Document images with source code:
= = = =
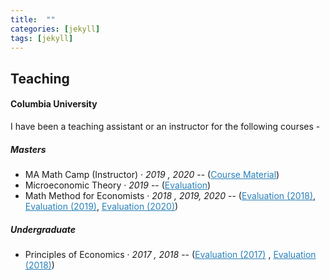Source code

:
```yaml
---
title:  ""
categories: [jekyll]
tags: [jekyll]
---
```

<h2 id="columbia-university"><strong>Teaching</strong></h2>

<h4 id="columbia-university"><strong>Columbia University</strong></h4>
<p>I have been a teaching assistant or an instructor for the following courses -
<!---
<br />(<a href="" target="_blank">Course evaluations</a>)</p>
-->
<h5 id="masters"><strong>Masters</strong></h5>
<ul>
 <li> MA Math Camp (Instructor)  &middot; <em>2019 , 2020</em> -- (<a href="https://github.com/vinayakiyer/Columbia-MA-Math-Camp-2020" style="color:#2980b9;" target="_blank">Course Material</a>) </li>
  <li>Microeconomic Theory &middot; <em>2019</em> -- (<a href="{{ site.baseurl }}/files/micro2019spring.pdf" style="color:#2980b9;" target="_blank">Evaluation</a>)</li>
  <li>Math Method for Economists &middot;  <em>2018 , 2019, 2020</em> -- (<a href="{{ site.baseurl }}/files/math2018fall-merged.pdf" style="color:#2980b9;" target="_blank">Evaluation (2018)</a>, <a href="{{ site.baseurl }}/files/math2019fall.pdf" style="color:#2980b9;" target="_blank">Evaluation (2019)</a>, 
   <a href="{{ site.baseurl }}/files/math2020fall.pdf" style="color:#2980b9;" target="_blank">Evaluation (2020)</a>)</li>
</ul>

<h5 id="undergrad"><strong>Undergraduate</strong></h5>
<ul>
  <li>Principles of Economics  &middot; <em>2017 , 2018</em> -- (<a href="{{ site.baseurl }}/files/principles2017.pdf" style="color:#2980b9;" target="_blank">Evaluation (2017)</a> , <a href="{{ site.baseurl }}/files/principles2018.pdf" style="color:#2980b9;" target="_blank">Evaluation (2018)</a>)</li>
</ul>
= = = =
**Directions**
What lines above contain the string "site"? Copy all of them.

**Response**
  <li>Microeconomic Theory &middot; <em>2019</em> -- (<a href="{{ site.baseurl }}/files/micro2019spring.pdf" style="color:#2980b9;" target="_blank">Evaluation</a>)</li>
  <li>Math Method for Economists &middot;  <em>2018 , 2019, 2020</em> -- (<a href="{{ site.baseurl }}/files/math2018fall-merged.pdf" style="color:#2980b9;" target="_blank">Evaluation (2018)</a>, <a href="{{ site.baseurl }}/files/math2019fall.pdf" style="color:#2980b9;" target="_blank">Evaluation (2019)</a>, 
   <a href="{{ site.baseurl }}/files/math2020fall.pdf" style="color:#2980b9;" target="_blank">Evaluation (2020)</a>)</li>
  <li>Principles of Economics  &middot; <em>2017 , 2018</em> -- (<a href="{{ site.baseurl }}/files/principles2017.pdf" style="color:#2980b9;" target="_blank">Evaluation (2017)</a> , <a href="{{ site.baseurl }}/files/principles2018.pdf" style="color:#2980b9;" target="_blank">Evaluation (2018)</a>)</li>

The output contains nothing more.